▶ [Given information]:
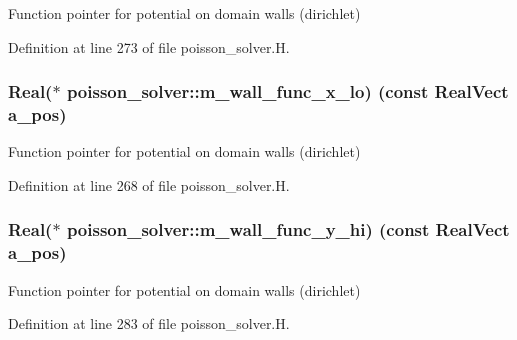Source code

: Function pointer for potential on domain walls (dirichlet) 



Definition at line 273 of file poisson\+\_\+solver.\+H.

\subsubsection[{\texorpdfstring{m\+\_\+wall\+\_\+func\+\_\+x\+\_\+lo}{m_wall_func_x_lo}}]{\setlength{\rightskip}{0pt plus 5cm}Real($\ast$ poisson\+\_\+solver\+::m\+\_\+wall\+\_\+func\+\_\+x\+\_\+lo) (const Real\+Vect a\+\_\+pos)\hspace{0.3cm}{\ttfamily [protected]}}\hypertarget{classpoisson__solver_a11b1782a774d292489353f3dfa7ea8dd}{}\label{classpoisson__solver_a11b1782a774d292489353f3dfa7ea8dd}


Function pointer for potential on domain walls (dirichlet) 



Definition at line 268 of file poisson\+\_\+solver.\+H.

\subsubsection[{\texorpdfstring{m\+\_\+wall\+\_\+func\+\_\+y\+\_\+hi}{m_wall_func_y_hi}}]{\setlength{\rightskip}{0pt plus 5cm}Real($\ast$ poisson\+\_\+solver\+::m\+\_\+wall\+\_\+func\+\_\+y\+\_\+hi) (const Real\+Vect a\+\_\+pos)\hspace{0.3cm}{\ttfamily [protected]}}\hypertarget{classpoisson__solver_ae468dab3917bfc3765d2b961c2f3953c}{}\label{classpoisson__solver_ae468dab3917bfc3765d2b961c2f3953c}


Function pointer for potential on domain walls (dirichlet) 



Definition at line 283 of file poisson\+\_\+solver.\+H.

▶ [Your instructions]: Find the string "plus" in the material above. Then copy each line that has it.

▶ [Solution]:
\subsubsection[{\texorpdfstring{m\+\_\+wall\+\_\+func\+\_\+x\+\_\+lo}{m_wall_func_x_lo}}]{\setlength{\rightskip}{0pt plus 5cm}Real($\ast$ poisson\+\_\+solver\+::m\+\_\+wall\+\_\+func\+\_\+x\+\_\+lo) (const Real\+Vect a\+\_\+pos)\hspace{0.3cm}{\ttfamily [protected]}}\hypertarget{classpoisson__solver_a11b1782a774d292489353f3dfa7ea8dd}{}\label{classpoisson__solver_a11b1782a774d292489353f3dfa7ea8dd}
\subsubsection[{\texorpdfstring{m\+\_\+wall\+\_\+func\+\_\+y\+\_\+hi}{m_wall_func_y_hi}}]{\setlength{\rightskip}{0pt plus 5cm}Real($\ast$ poisson\+\_\+solver\+::m\+\_\+wall\+\_\+func\+\_\+y\+\_\+hi) (const Real\+Vect a\+\_\+pos)\hspace{0.3cm}{\ttfamily [protected]}}\hypertarget{classpoisson__solver_ae468dab3917bfc3765d2b961c2f3953c}{}\label{classpoisson__solver_ae468dab3917bfc3765d2b961c2f3953c}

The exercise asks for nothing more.